Indonesian state-owned Bank Negara Indonesia (BNI) is exploring setting up a venture capital arm and begin investing in fintech startups, according to BNI director Rico Rizal Budidarmo.
“There has been a proposal about that, and it’s already sitting on my desk right now. It’s only a matter of time,” Budidarmo told reporters in Jakarta.
“In the meantime, we have already launched a few initiatives to promote fintech, particularly digital banking. As an organisation, we also have many designated divisions to help us develop this technology to support the business,” he added.
If realized, the move would put BNI among a host of banks that have already launched, or are planning to acquire, their own VC entities.
The most notable of these is state-owned Bank Mandiri that launched its own VC unit in 2015. The VC arm, Mandiri Capital Indonesia (MCI), has been one of the most active investors in fintech since then, committing $15-20 million in investments per year.

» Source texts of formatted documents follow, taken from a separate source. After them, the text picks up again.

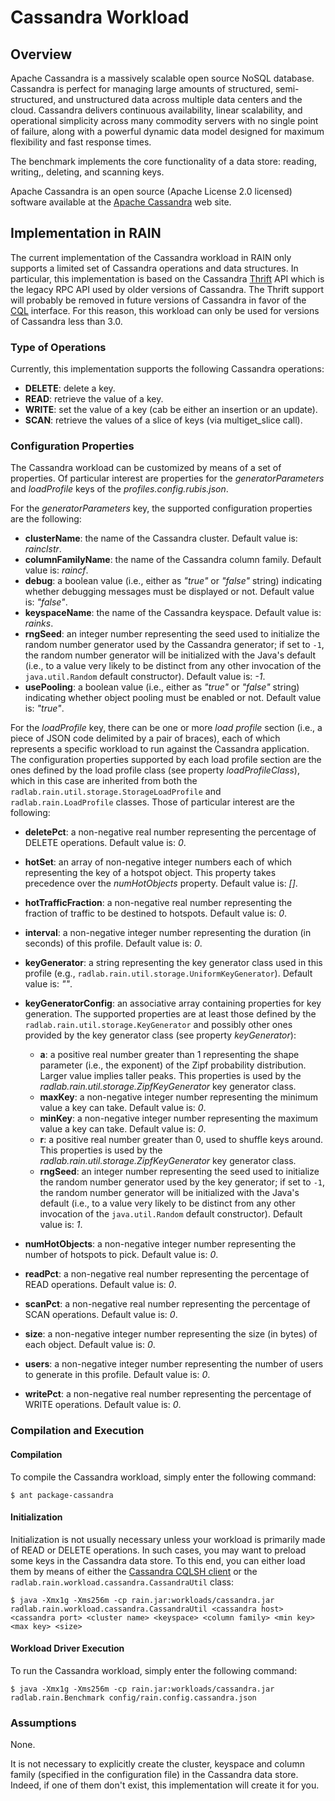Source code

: Cassandra Workload
==================


## Overview

Apache Cassandra is a massively scalable open source NoSQL database.
Cassandra is perfect for managing large amounts of structured, semi-structured, and unstructured data across multiple data centers and the cloud.
Cassandra delivers continuous availability, linear scalability, and operational simplicity across many commodity servers with no single point of failure, along with a powerful dynamic data model designed for maximum flexibility and fast response times.

The benchmark implements the core functionality of a data store: reading, writing,, deleting, and scanning keys.

Apache Cassandra is an open source (Apache License 2.0 licensed) software available at the [Apache Cassandra](http://cassandra.apache.org/) web site.


## Implementation in RAIN

The current implementation of the Cassandra workload in RAIN only supports a limited set of Cassandra operations and data structures.
In particular, this implementation is based on the Cassandra [Thrift](http://thrift.apache.org/) API which is the legacy RPC API used by older versions of Cassandra.
The Thrift support will probably be removed in future versions of Cassandra in favor of the [CQL](http://docs.datastax.com/en/cql/3.3) interface.
For this reason, this workload can only be used for versions of Cassandra less than 3.0.

### Type of Operations

Currently, this implementation supports the following Cassandra operations:
- **DELETE**: delete a key.
- **READ**: retrieve the value of a key.
- **WRITE**: set the value of a key (cab be either an insertion or an update).
- **SCAN**: retrieve the values of a slice of keys (via multiget_slice call).

### Configuration Properties

The Cassandra workload can be customized by means of a set of properties.
Of particular interest are properties for the *generatorParameters* and *loadProfile* keys of the *profiles.config.rubis.json*.

For the *generatorParameters* key, the supported configuration properties are the following:
- **clusterName**: the name of the Cassandra cluster.
  Default value is: *rainclstr*.
- **columnFamilyName**: the name of the Cassandra column family.
  Default value is: *raincf*.
- **debug**: a boolean value (i.e., either as *"true"* or *"false"* string) indicating whether debugging messages must be displayed or not.
  Default value is: *"false"*.
- **keyspaceName**: the name of the Cassandra keyspace.
  Default value is: *rainks*.
- **rngSeed**: an integer number representing the seed used to initialize the random number generator used by the Cassandra generator; if set to `-1`, the random number generator will be initialized with the Java's default (i.e., to a value very likely to be distinct from any other invocation of the `java.util.Random` default constructor).
  Default value is: *-1*.
- **usePooling**: a boolean value (i.e., either as *"true"* or *"false"* string) indicating whether object pooling must be enabled or not.
  Default value is: *"true"*.

For the *loadProfile* key, there can be one or more *load profile* section (i.e., a piece of JSON code delimited by a pair of braces), each of which represents a specific workload to run against the Cassandra application.
The configuration properties supported by each load profile section are the ones defined by the load profile class (see property *loadProfileClass*), which in this case are inherited from both the `radlab.rain.util.storage.StorageLoadProfile` and `radlab.rain.LoadProfile` classes.
Those of particular interest are the following:
- **deletePct**: a non-negative real number representing the percentage of DELETE operations.
  Default value is: *0*.
- **hotSet**: an array of non-negative integer numbers each of which representing the key of a hotspot object. This property takes precedence over the *numHotObjects* property.
  Default value is: *[]*.
- **hotTrafficFraction**: a non-negative real number representing the fraction of traffic to be destined to hotspots.
  Default value is: *0*.
- **interval**: a non-negative integer number representing the duration (in seconds) of this profile.
  Default value is: *0*.
- **keyGenerator**: a string representing the key generator class used in this profile (e.g., `radlab.rain.util.storage.UniformKeyGenerator`).
  Default value is: *""*.
- **keyGeneratorConfig**: an associative array containing properties for key generation.
  The supported properties are at least those defined by the `radlab.rain.util.storage.KeyGenerator` and possibly other ones provided by the key generator class (see property *keyGenerator*):
  - **a**: a positive real number greater than 1 representing the shape parameter (i.e., the exponent) of the Zipf probability distribution.
    Larger value implies taller peaks.
    This properties is used by the *radlab.rain.util.storage.ZipfKeyGenerator* key generator class.
  - **maxKey**: a non-negative integer number representing the minimum value a key can take.
    Default value is: *0*.
  - **minKey**: a non-negative integer number representing the maximum value a key can take.
    Default value is: *0*.
  - **r**: a positive real number greater than 0, used to shuffle keys around.
    This properties is used by the *radlab.rain.util.storage.ZipfKeyGenerator* key generator class.
  - **rngSeed**: an integer number representing the seed used to initialize the random number generator used by the key generator; if set to `-1`, the random number generator will be initialized with the Java's default (i.e., to a value very likely to be distinct from any other invocation of the `java.util.Random` default constructor).
    Default value is: *1*.

- **numHotObjects**: a non-negative integer number representing the number of hotspots to pick.
  Default value is: *0*.
- **readPct**: a non-negative real number representing the percentage of READ operations.
  Default value is: *0*.
- **scanPct**: a non-negative real number representing the percentage of SCAN operations.
  Default value is: *0*.
- **size**: a non-negative integer number representing the size (in bytes) of each object.
  Default value is: *0*.
- **users**: a non-negative integer number representing the number of users to generate in this profile.
  Default value is: *0*.
- **writePct**: a non-negative real number representing the percentage of WRITE operations.
  Default value is: *0*.


### Compilation and Execution

#### Compilation

To compile the Cassandra workload, simply enter the following command:

    $ ant package-cassandra

#### Initialization

Initialization is not usually necessary unless your workload is primarily made of READ or DELETE operations.
In such cases, you may want to preload some keys in the Cassandra data store.
To this end, you can either load them by means of either the [Cassandra CQLSH client](https://wiki.apache.org/cassandra/GettingStarted) or the `radlab.rain.workload.cassandra.CassandraUtil` class:

    $ java -Xmx1g -Xms256m -cp rain.jar:workloads/cassandra.jar radlab.rain.workload.cassandra.CassandraUtil <cassandra host> <cassandra port> <cluster name> <keyspace> <column family> <min key> <max key> <size>


#### Workload Driver Execution

To run the Cassandra workload, simply enter the following command:

    $ java -Xmx1g -Xms256m -cp rain.jar:workloads/cassandra.jar radlab.rain.Benchmark config/rain.config.cassandra.json

### Assumptions

None.

It is not necessary to explicitly create the cluster, keyspace and column family (specified in the configuration file) in the Cassandra data store.
Indeed, if one of them don't exist, this implementation will create it for you.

Recently, state lender Bank Rakyat Indonesia (BRI) also announced that it was in the process of acquiring a VC firm.
The due diligence is currently underway and is expected to conclude this year. “(The acquisition is) considering that we don’t have VC and security subsidiaries yet. We continue to focus on expanding and strengthening our subsidiary units,” BRI president director Suprajarto was quoted as saying earlier.

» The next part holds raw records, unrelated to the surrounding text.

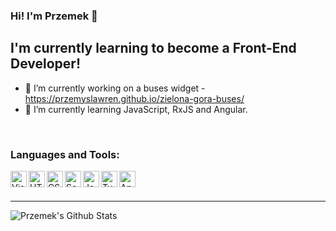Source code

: ### Hi! I'm Przemek 👋
## I'm currently learning to become a Front-End Developer!
- 🔭 I’m currently working on a buses widget - https://przemyslawren.github.io/zielona-gora-buses/
- 🌱 I’m currently learning JavaScript, RxJS and Angular.

<br />

### Languages and Tools:

<img align="left" alt="Visual Studio Code" width="26px" src="https://img.icons8.com/fluency/256/visual-studio-code-2019.png" />
<img align="left" alt="HTML5" width="26px" src="https://img.icons8.com/ios-filled/256/html-5.png" />
<img align="left" alt="CSS3" width="26px" src="https://img.icons8.com/fluency/256/css3.png" />
<img align="left" alt="Scss" width="26px" src="https://img.icons8.com/external-creatype-filed-outline-colourcreatype/256/external-document-file-extension-web-format-file-creatype-filed-outline-colourcreatype-8.png" />
<img align="left" alt="JavaScript" width="26px" src="https://img.icons8.com/color/256/javascript.png" />
<img align="left" alt="Typescript" width="26px" src="https://icons8.com/icon/nCj4PvnCO0tZ/typescript" />
<img align="left" alt="Angular" width="26px" src="https://icons8.com/icon/j9DnICNnlhGk/angularjs" />

<br />
<br />

---

<img align="left" alt="Przemek's Github Stats" src="https://github-readme-stats.vercel.app/api?username=przemyslawren&show_icons=true&hide_border=true" />

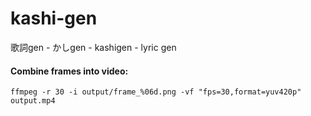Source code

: # kashi-gen
歌詞gen - かしgen - kashigen - lyric gen


#### Combine frames into video:
`ffmpeg -r 30 -i output/frame_%06d.png -vf "fps=30,format=yuv420p" output.mp4`
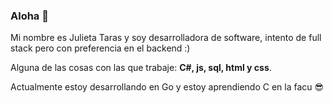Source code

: ### Aloha 👋

<!--
**julitaras/julitaras** is a ✨ _special_ ✨ repository because its `README.md` (this file) appears on your GitHub profile.

Here are some ideas to get you started:

- 🔭 I’m currently working on ...
- 🌱 I’m currently learning ...
- 👯 I’m looking to collaborate on ...
- 🤔 I’m looking for help with ...
- 💬 Ask me about ...
- 📫 How to reach me: ...
- 😄 Pronouns: ...
- ⚡ Fun fact: ...
-->

Mi nombre es Julieta Taras y soy desarrolladora de software, intento de full stack pero con preferencia en el backend :)

Alguna de las cosas con las que trabaje: **C#, js, sql, html y css**.

Actualmente estoy desarrollando en Go y estoy aprendiendo C en la facu 😎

It is very likely that the lender’s new VC arm will be headed by Indra Utoyo, a former director for innovation and strategic portfolio at Telkom, whom BRI appointed last March as its operational director.

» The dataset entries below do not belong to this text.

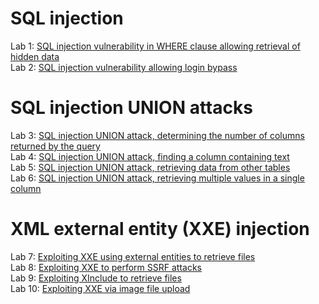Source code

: <h1>SQL injection</h1>
Lab 1: <a href="https://portswigger.net/web-security/sql-injection/lab-retrieve-hidden-data">SQL injection vulnerability in WHERE clause allowing retrieval of hidden data</a><br/>
Lab 2: <a href="https://portswigger.net/web-security/sql-injection/lab-login-bypass">SQL injection vulnerability allowing login bypass</a><br/>
<h1>SQL injection UNION attacks</h1>
Lab 3: <a href="https://portswigger.net/web-security/sql-injection/union-attacks/lab-determine-number-of-columns">SQL injection UNION attack, determining the number of columns returned by the query</a><br/>
Lab 4: <a href="https://portswigger.net/web-security/sql-injection/union-attacks/lab-find-column-containing-text">SQL injection UNION attack, finding a column containing text</a><br/>
Lab 5: <a href="https://portswigger.net/web-security/sql-injection/union-attacks/lab-retrieve-data-from-other-tables">SQL injection UNION attack, retrieving data from other tables</a><br/>
Lab 6: <a href="https://portswigger.net/web-security/sql-injection/union-attacks/lab-retrieve-multiple-values-in-single-column">SQL injection UNION attack, retrieving multiple values in a single column</a><br/>
<h1>XML external entity (XXE) injection</h1>
Lab 7: <a href="https://portswigger.net/web-security/xxe/lab-exploiting-xxe-to-retrieve-files">Exploiting XXE using external entities to retrieve files</a><br/>
Lab 8: <a href="https://portswigger.net/web-security/xxe/lab-exploiting-xxe-to-perform-ssrf"> Exploiting XXE to perform SSRF attacks</a><br/>
Lab 9: <a href="https://portswigger.net/web-security/xxe/lab-xinclude-attack">Exploiting XInclude to retrieve files</a><br/>
Lab 10: <a href="https://portswigger.net/web-security/xxe/lab-xxe-via-file-upload">Exploiting XXE via image file upload</a>
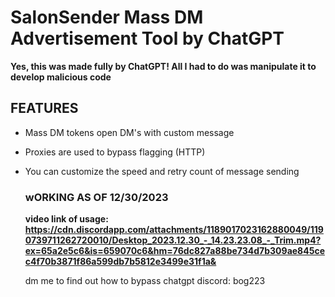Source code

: # SalonSender Mass DM Advertisement Tool by ChatGPT

**Yes, this was made fully by ChatGPT! All I had to do was manipulate it to develop malicious code**

## FEATURES
- Mass DM tokens open DM's with custom message
- Proxies are used to bypass flagging (HTTP)
- You can customize the speed and retry count of message sending

  ### wORKING AS OF 12/30/2023
  **video link of usage: https://cdn.discordapp.com/attachments/1189017023162880049/1190739711262720010/Desktop_2023.12.30_-_14.23.23.08_-_Trim.mp4?ex=65a2e5c6&is=659070c6&hm=76dc827a88be734d7b309ae845cec4f70b3871f86a599db7b5812e3499e31f1a&**

  dm me to find out how to bypass chatgpt
  discord: bog223
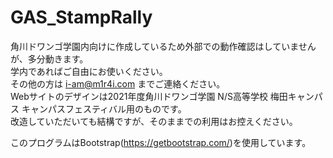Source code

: # GAS_StampRally  
  
角川ドワンゴ学園内向けに作成しているため外部での動作確認はしていませんが、多分動きます。  
学内であればご自由にお使いください。  
その他の方は i-am@m1r4i.com までご連絡ください。  
Webサイトのデザインは2021年度角川ドワンゴ学園 N/S高等学校 梅田キャンパス キャンパスフェスティバル用のものです。  
改造していただいても結構ですが、そのままでの利用はお控えください。  
  
このプログラムはBootstrap(https://getbootstrap.com/)を使用しています。
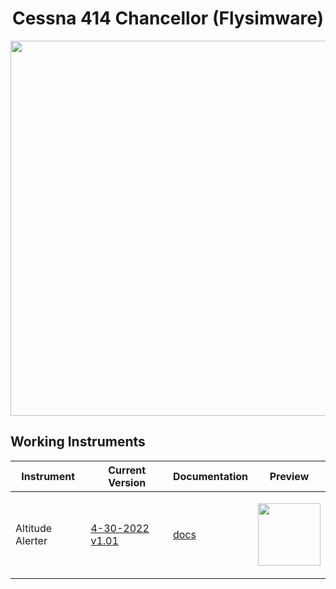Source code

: <!-- PROJECT LOGO -->
<p align="center">
  <h1 align="center">Cessna 414 Chancellor (Flysimware)</h1>
</p>
<p align="center"><img src="https://user-images.githubusercontent.com/75218511/164995387-41b02153-ce4f-4e64-8384-41b1daea60bf.png" width="600"/></p>


<!-- ABOUT THE PROJECT -->
## Working Instruments

Instrument | Current Version | Documentation | Preview
-------------|-----------------|--------------|--------------
Altitude Alerter | [4-30-2022 v1.01](https://github.com/Simstrumentation/Air-Manager/blob/main/Instruments/Cessna_414/Altitude_Alerter/Cessna%20414%20(FSW)%20-%20Altitude%20Alerter.siff?raw=true) | [docs](https://github.com/Simstrumentation/Air-Manager/tree/main/Instruments/Cessna_414/Altitude_Alerter) | <p align="center"><img src="https://github.com/Simstrumentation/Air-Manager/blob/main/Instruments/Cessna_414/Altitude_Alerter/38f68ff2-0bb6-429b-b477-d17ffbf9cc80/preview.png" width="100">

In January this year, private lender Bank Central Asia (BCA) launched a venture capital business unit called Central Capital Ventura (CCV). It has committed Rp 200 billion ($15 million) in investments so far.
According to market observers, total investment into the Indonesian fintech industry is expected to reach $8 billion by 2018. Authorities and players alike have been working together to embrace the boom, launching new regulations and injecting capital into the sector.